- [What you are asked to do]
Copy each line below that has "familyid".

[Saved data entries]
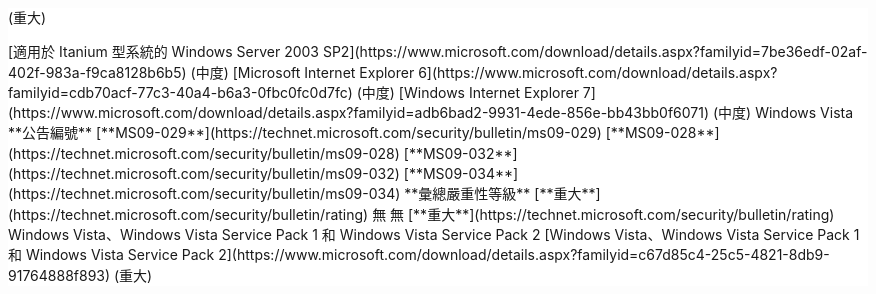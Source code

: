 (重大)
</td>
<td style="border:1px solid black;">
[適用於 Itanium 型系統的 Windows Server 2003 SP2](https://www.microsoft.com/download/details.aspx?familyid=7be36edf-02af-402f-983a-f9ca8128b6b5)  
(中度)
</td>
<td style="border:1px solid black;">
[Microsoft Internet Explorer 6](https://www.microsoft.com/download/details.aspx?familyid=cdb70acf-77c3-40a4-b6a3-0fbc0fc0d7fc)  
(中度)  
[Windows Internet Explorer 7](https://www.microsoft.com/download/details.aspx?familyid=adb6bad2-9931-4ede-856e-bb43bb0f6071)  
(中度)
</td>
</tr>
<tr>
<th colspan="5">
Windows Vista
</th>
</tr>
<tr>
<td style="border:1px solid black;">
**公告編號**
</td>
<td style="border:1px solid black;">
[**MS09-029**](https://technet.microsoft.com/security/bulletin/ms09-029)
</td>
<td style="border:1px solid black;">
[**MS09-028**](https://technet.microsoft.com/security/bulletin/ms09-028)
</td>
<td style="border:1px solid black;">
[**MS09-032**](https://technet.microsoft.com/security/bulletin/ms09-032)
</td>
<td style="border:1px solid black;">
[**MS09-034**](https://technet.microsoft.com/security/bulletin/ms09-034)
</td>
</tr>
<tr class="alternateRow">
<td style="border:1px solid black;">
**彙總嚴重性等級**
</td>
<td style="border:1px solid black;">
[**重大**](https://technet.microsoft.com/security/bulletin/rating)
</td>
<td style="border:1px solid black;">
無
</td>
<td style="border:1px solid black;">
無
</td>
<td style="border:1px solid black;">
[**重大**](https://technet.microsoft.com/security/bulletin/rating)
</td>
</tr>
<tr>
<td style="border:1px solid black;">
Windows Vista、Windows Vista Service Pack 1 和 Windows Vista Service Pack 2
</td>
<td style="border:1px solid black;">
[Windows Vista、Windows Vista Service Pack 1 和 Windows Vista Service Pack 2](https://www.microsoft.com/download/details.aspx?familyid=c67d85c4-25c5-4821-8db9-91764888f893)  
(重大)
</td>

- [Answer space]
[適用於 Itanium 型系統的 Windows Server 2003 SP2](https://www.microsoft.com/download/details.aspx?familyid=7be36edf-02af-402f-983a-f9ca8128b6b5)  
[Microsoft Internet Explorer 6](https://www.microsoft.com/download/details.aspx?familyid=cdb70acf-77c3-40a4-b6a3-0fbc0fc0d7fc)  
[Windows Internet Explorer 7](https://www.microsoft.com/download/details.aspx?familyid=adb6bad2-9931-4ede-856e-bb43bb0f6071)  
[Windows Vista、Windows Vista Service Pack 1 和 Windows Vista Service Pack 2](https://www.microsoft.com/download/details.aspx?familyid=c67d85c4-25c5-4821-8db9-91764888f893)  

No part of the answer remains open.